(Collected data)
++++++++++

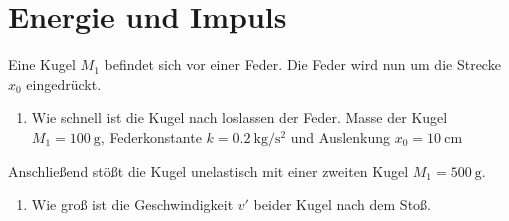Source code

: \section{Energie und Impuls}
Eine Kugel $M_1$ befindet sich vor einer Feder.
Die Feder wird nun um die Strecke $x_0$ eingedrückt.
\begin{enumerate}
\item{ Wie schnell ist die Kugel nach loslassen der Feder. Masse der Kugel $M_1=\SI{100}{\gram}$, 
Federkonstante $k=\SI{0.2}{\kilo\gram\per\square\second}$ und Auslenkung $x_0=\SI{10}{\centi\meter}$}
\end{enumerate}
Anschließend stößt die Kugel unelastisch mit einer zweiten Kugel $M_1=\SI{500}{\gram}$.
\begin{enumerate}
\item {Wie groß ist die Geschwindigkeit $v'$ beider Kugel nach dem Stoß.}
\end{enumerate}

++++++++++

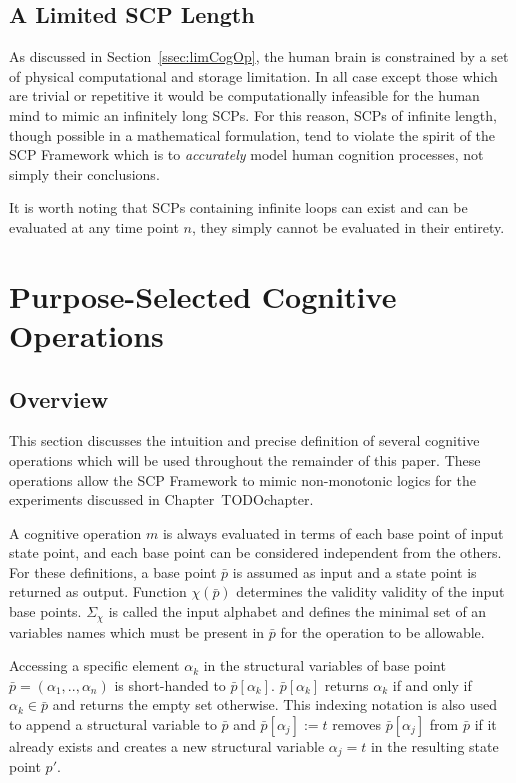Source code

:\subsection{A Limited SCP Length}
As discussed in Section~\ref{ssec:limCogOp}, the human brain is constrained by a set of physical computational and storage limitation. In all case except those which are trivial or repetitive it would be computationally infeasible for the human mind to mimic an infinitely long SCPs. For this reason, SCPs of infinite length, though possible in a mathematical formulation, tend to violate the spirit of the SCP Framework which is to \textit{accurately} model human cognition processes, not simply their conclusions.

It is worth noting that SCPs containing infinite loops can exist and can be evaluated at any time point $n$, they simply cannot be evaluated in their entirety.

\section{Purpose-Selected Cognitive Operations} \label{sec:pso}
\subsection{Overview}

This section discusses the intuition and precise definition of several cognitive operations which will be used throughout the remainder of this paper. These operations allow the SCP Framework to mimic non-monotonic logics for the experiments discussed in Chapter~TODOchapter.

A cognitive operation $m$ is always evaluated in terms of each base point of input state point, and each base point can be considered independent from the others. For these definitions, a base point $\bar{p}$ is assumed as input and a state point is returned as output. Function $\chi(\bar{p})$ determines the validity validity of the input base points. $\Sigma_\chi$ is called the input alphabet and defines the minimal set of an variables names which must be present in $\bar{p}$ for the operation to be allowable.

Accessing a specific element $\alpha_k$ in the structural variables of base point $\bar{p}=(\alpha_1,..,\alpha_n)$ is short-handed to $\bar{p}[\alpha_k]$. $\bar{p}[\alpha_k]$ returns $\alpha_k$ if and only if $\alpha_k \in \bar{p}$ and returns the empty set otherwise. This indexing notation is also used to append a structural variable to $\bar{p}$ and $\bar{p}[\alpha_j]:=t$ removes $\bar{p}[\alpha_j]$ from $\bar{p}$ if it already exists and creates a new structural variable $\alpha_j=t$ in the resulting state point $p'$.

++++++++++

Task brief
Every line above that carries the string "from" should be copied.

Response to the task
A cognitive operation $m$ is always evaluated in terms of each base point of input state point, and each base point can be considered independent from the others. For these definitions, a base point $\bar{p}$ is assumed as input and a state point is returned as output. Function $\chi(\bar{p})$ determines the validity validity of the input base points. $\Sigma_\chi$ is called the input alphabet and defines the minimal set of an variables names which must be present in $\bar{p}$ for the operation to be allowable.
Accessing a specific element $\alpha_k$ in the structural variables of base point $\bar{p}=(\alpha_1,..,\alpha_n)$ is short-handed to $\bar{p}[\alpha_k]$. $\bar{p}[\alpha_k]$ returns $\alpha_k$ if and only if $\alpha_k \in \bar{p}$ and returns the empty set otherwise. This indexing notation is also used to append a structural variable to $\bar{p}$ and $\bar{p}[\alpha_j]:=t$ removes $\bar{p}[\alpha_j]$ from $\bar{p}$ if it already exists and creates a new structural variable $\alpha_j=t$ in the resulting state point $p'$.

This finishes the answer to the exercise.